Polly prefers specialists over generalists for diverse spikes, calibrating in interviews: 'If you cannot name a spike this person has, then we're not interested.' Her go-to question evaluates craft and fit. Teams balance product pods with design-wide culture: designers own product outcomes but collaborate across 40 to make the app 'feel like it was designed by one hand.' Avoid 'shipping the org chart' via silos.

Remote culture emphasizes relationships; hiring signals include energy from potential. Portfolio tactics (detailed in later chapters): tailor to audience, show process spikes.

Polly instills growth mindset: challenges build sailors.

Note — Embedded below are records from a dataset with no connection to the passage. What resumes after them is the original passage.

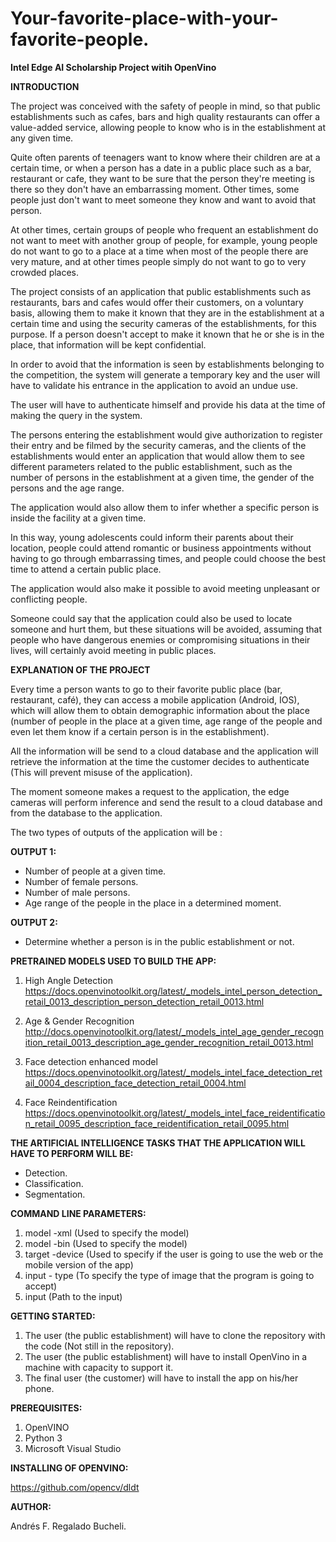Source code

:# Your-favorite-place-with-your-favorite-people.
<strong>Intel Edge AI Scholarship Project witih OpenVino</strong>

<strong>INTRODUCTION</strong>

The project was conceived with the safety of people in mind, so that public establishments such as cafes, bars and high quality restaurants can offer a value-added service, allowing people to know who is in the establishment at any given time.

Quite often parents of teenagers want to know where their children are at a certain time, or when a person has a date in a public place such as a bar, restaurant or cafe, they want to be sure that the person they're meeting is there so they don't have an embarrassing moment.  Other times, some people just don't want to meet someone they know and want to avoid that person.

At other times, certain groups of people who frequent an establishment do not want to meet with another group of people, for example, young people do not want to go to a place at a time when most of the people there are very mature, and at other times people simply do not want to go to very crowded places.

The project consists of an application that public establishments such as restaurants, bars and cafes would offer their customers, on a voluntary basis, allowing them to make it known that they are in the establishment at a certain time and using the security cameras of the establishments, for this purpose.  If a person doesn't accept to make it known that he or she is in the place, that information will be kept confidential.

In order to avoid that the information is seen by establishments belonging to the competition, the system will generate a temporary key and the user will have to validate his entrance in the application to avoid an undue use.  

The user will have to authenticate himself and provide his data at the time of making the query in the system.

The persons entering the establishment would give authorization to register their entry and be filmed by the security cameras, and the clients of the establishments would enter an application that would allow them to see different parameters related to the public establishment, such as the number of persons in the establishment at a given time, the gender of the persons and the age range.

The application would also allow them to infer whether a specific person is inside the facility at a given time.

In this way, young adolescents could inform their parents about their location, people could attend romantic or business appointments without having to go through embarrassing times, and people could choose the best time to attend a certain public place.  

The application would also make it possible to avoid meeting unpleasant or conflicting people.

Someone could say that the application could also be used to locate someone and hurt them, but these situations will be avoided, assuming that people who have dangerous enemies or compromising situations in their lives, will certainly avoid meeting in public places.

<strong>EXPLANATION OF THE PROJECT</strong>

Every time a person wants to go to their favorite public place (bar, restaurant, café), they can access a mobile application (Android, IOS), which will allow them to obtain demographic information about the place (number of people in the place at a given time, age range of the people and even let them know if a certain person is in the establishment).

All the information will be send to a cloud database and the application will retrieve the information at the time the customer decides to authenticate (This will prevent misuse of the application).

The moment someone makes a request to the application, the edge cameras will perform inference and send the result to a cloud database and from the database to the application.

The two types of outputs of the application will be :

<strong>OUTPUT 1:</strong>
- Number of people at a given time.
- Number of female persons.
- Number of male persons.
- Age range of the people in the place in a determined moment.

<strong>OUTPUT 2:</strong>
- Determine whether a person is in the public establishment or not.

<strong>PRETRAINED MODELS USED TO BUILD THE APP:</strong>

1) High Angle Detection 
https://docs.openvinotoolkit.org/latest/_models_intel_person_detection_retail_0013_description_person_detection_retail_0013.html

2) Age & Gender Recognition
http://docs.openvinotoolkit.org/latest/_models_intel_age_gender_recognition_retail_0013_description_age_gender_recognition_retail_0013.html

3) Face detection enhanced model
https://docs.openvinotoolkit.org/latest/_models_intel_face_detection_retail_0004_description_face_detection_retail_0004.html

4) Face Reindentification
https://docs.openvinotoolkit.org/latest/_models_intel_face_reidentification_retail_0095_description_face_reidentification_retail_0095.html

<strong>THE ARTIFICIAL INTELLIGENCE TASKS THAT THE APPLICATION WILL HAVE TO PERFORM WILL BE:</strong>
- Detection.
- Classification.
- Segmentation.

<strong>COMMAND LINE PARAMETERS:</strong>
1) model -xml (Used to specify the model)
2) model -bin (Used to specify the model)
3) target -device (Used to specify if the user is going to use the web or the mobile version of the app)
4) input - type (To specify the type of image that the program is going to accept)
5) input (Path to the input)

<strong>GETTING STARTED:</strong>

1) The user (the public establishment) will have to clone the repository with the code (Not still in the repository).
2) The user (the public establishment) will have to install OpenVino in a machine with capacity to support it.
3) The final user (the customer) will have to install the app on his/her phone.

<strong>PREREQUISITES:</strong>

1) OpenVINO
2) Python 3
3) Microsoft Visual Studio

<strong>INSTALLING OF OPENVINO:</strong>

https://github.com/opencv/dldt

<strong>AUTHOR:</strong>

Andrés F. Regalado Bucheli.


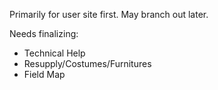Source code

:  Primarily for user site first. May branch out later.

 Needs finalizing:
 - Technical Help
 - Resupply/Costumes/Furnitures
 - Field Map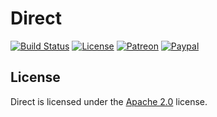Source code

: # Direct

[![Build Status](https://api.travis-ci.com/LXGaming/Direct.svg?branch=master)](https://travis-ci.com/LXGaming/Direct)
[![License](https://lxgaming.github.io/badges/License-Apache%202.0-blue.svg)](https://www.apache.org/licenses/LICENSE-2.0)
[![Patreon](https://lxgaming.github.io/badges/Patreon-donate-yellow.svg)](https://www.patreon.com/lxgaming)
[![Paypal](https://lxgaming.github.io/badges/Paypal-donate-yellow.svg)](https://www.paypal.com/cgi-bin/webscr?cmd=_s-xclick&hosted_button_id=CZUUA6LE7YS44&item_name=Direct+(from+GitHub.com))

## License
Direct is licensed under the [Apache 2.0](https://www.apache.org/licenses/LICENSE-2.0) license.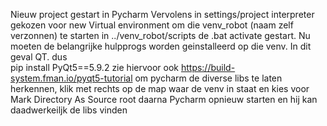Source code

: Nieuw project gestart in Pycharm
Vervolens in settings/project interpreter gekozen voor new Virtual environment
om die venv_robot (naam zelf verzonnen) te starten in ../venv_robot/scripts 
de .bat activate gestart.
Nu moeten de belangrijke hulpprogs worden geinstalleerd op die venv.
In dit geval QT. dus  
pip install PyQt5==5.9.2
zie hiervoor ook https://build-system.fman.io/pyqt5-tutorial
om pycharm de diverse libs te laten herkennen, klik met rechts op de map
waar de venv in staat en kies voor Mark Directory As Source root
daarna Pycharm opnieuw starten en hij kan daadwerkeiljk de libs vinden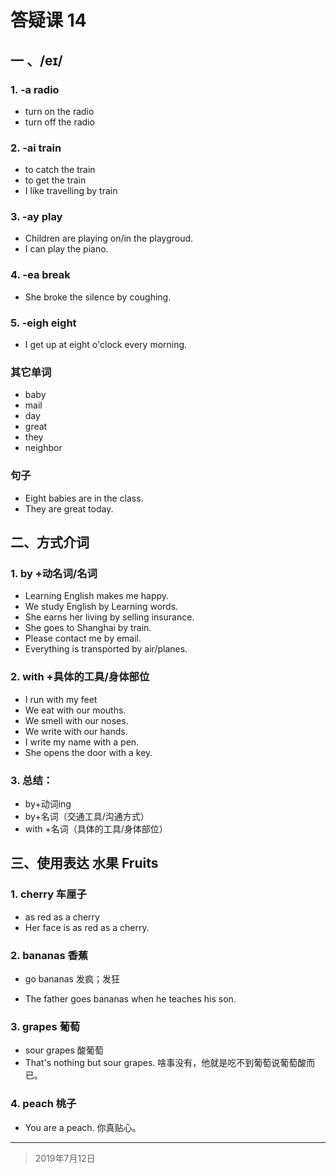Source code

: # 答疑课 14

## 一 、/eɪ/

### 1. -a radio

- turn on the radio
- turn off the radio

### 2. -ai train

- to catch the train
- to get the train
- I like travelling by train

### 3. -ay play

- Children are playing on/in the playgroud.
- I can play the piano.

### 4. -ea break

- She broke the silence by coughing.

### 5. -eigh eight

- I get up at eight o'clock every morning.

### 其它单词

- baby 
- mail 
- day
- great
- they
- neighbor

### 句子

- Eight babies are in the class.
- They are great today.

## 二、方式介词

### 1. by +动名词/名词

- Learning English makes me happy.
- We study English by Learning words.
- She earns  her living by selling insurance.
- She goes to Shanghai by train.
- Please contact me by email.
- Everything is transported by air/planes.

### 2. with +具体的工具/身体部位

- I run with my feet
- We eat with our mouths.
- We smell with our noses.
- We write with our hands.
- I write my name with a pen.
- She opens the door with a key.

### 3. 总结：

- by+动词ing
- by+名词（交通工具/沟通方式）
- with +名词（具体的工具/身体部位）

## 三、使用表达 水果 Fruits

### 1. cherry 车厘子

- as red as a cherry
- Her face is as red as a cherry.

### 2. bananas 香蕉

- go bananas 发疯；发狂

- The father goes bananas when he teaches his son.

### 3. grapes 葡萄

- sour grapes 酸葡萄
- That's nothing but sour grapes. 啥事没有，他就是吃不到葡萄说葡萄酸而已。

### 4. peach 桃子

- You are a peach. 你真贴心。





---

> 2019年7月12日
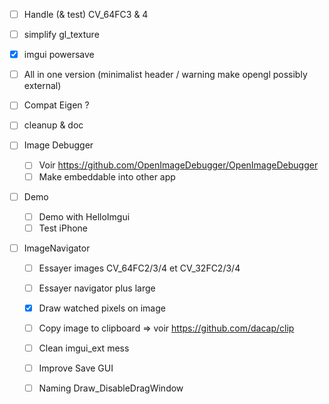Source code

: * [ ] Handle (& test) CV_64FC3 & 4
* [ ] simplify gl_texture
* [X] imgui powersave 
* [ ] All in one version (minimalist header / warning make opengl possibly external)
* [ ] Compat Eigen ?
* [ ] cleanup & doc

* [ ] Image Debugger
  * [ ] Voir https://github.com/OpenImageDebugger/OpenImageDebugger
  * [ ] Make embeddable into other app

* [ ] Demo
  * [ ] Demo with HelloImgui
  * [ ] Test iPhone

* [ ] ImageNavigator
  * [ ] Essayer images CV_64FC2/3/4 et CV_32FC2/3/4
  * [ ] Essayer navigator plus large
  * [X] Draw watched pixels on image
  * [ ] Copy image to clipboard => voir https://github.com/dacap/clip
  * [ ] Clean imgui_ext mess
  * [ ] Improve Save GUI
  * [ ] Naming Draw_DisableDragWindow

Every designer belongs to both product and design teams for ownership and cohesion.

Key Takeaways

  • Dogfood ruthlessly: Use your product with real stakes (own money) daily; it uncovers pains staging misses and builds obsession.
  • Define quality hierarchically: Functionality > Reliability > Performance > Experience—use as shared language for prioritization.
  • Hire for spikes: Seek unique strengths (e.g., technical depth, growth experiments); matchmake to teams or risk disengagement.
  • Bet on potential: Promote despite inexperience; 50/50 odds yield growth—support with peer relationships.
  • Embrace AI for scale: Generate explorations (20x faster), remix human spikes; it amplifies craft, shifts teams to specialists.
  • Build dual belonging: Designers own product teams + design culture to avoid silos and unify voice.
  • Frame craft as trust: In fintech, jank signals unreliability—little joys (fidget spinners) sustain engagement.
  • Lean on mantras: 'Smooth waters don't make great sailors'; imposter syndrome signals growth.

Notable quotes:

  • Polly: "If you're not going to use it the product with your own money, why would anybody else?"
  • Polly: "Smooth waters don't make great sailors... you have to live through the tough stuff and figure out how to get through it."
  • Polly: "Every single person that we're recruiting... has got to bring something special that's going to help all of us level up."
  • Rid (interviewer): "There's a reason there's a lot of like design and dev tool teams that are so well-crafted. It's cuz like yeah, you have to use the product every day."
  • Polly: "We want you to feel confident... but also there's moments where you can have fun... like a moment of levity."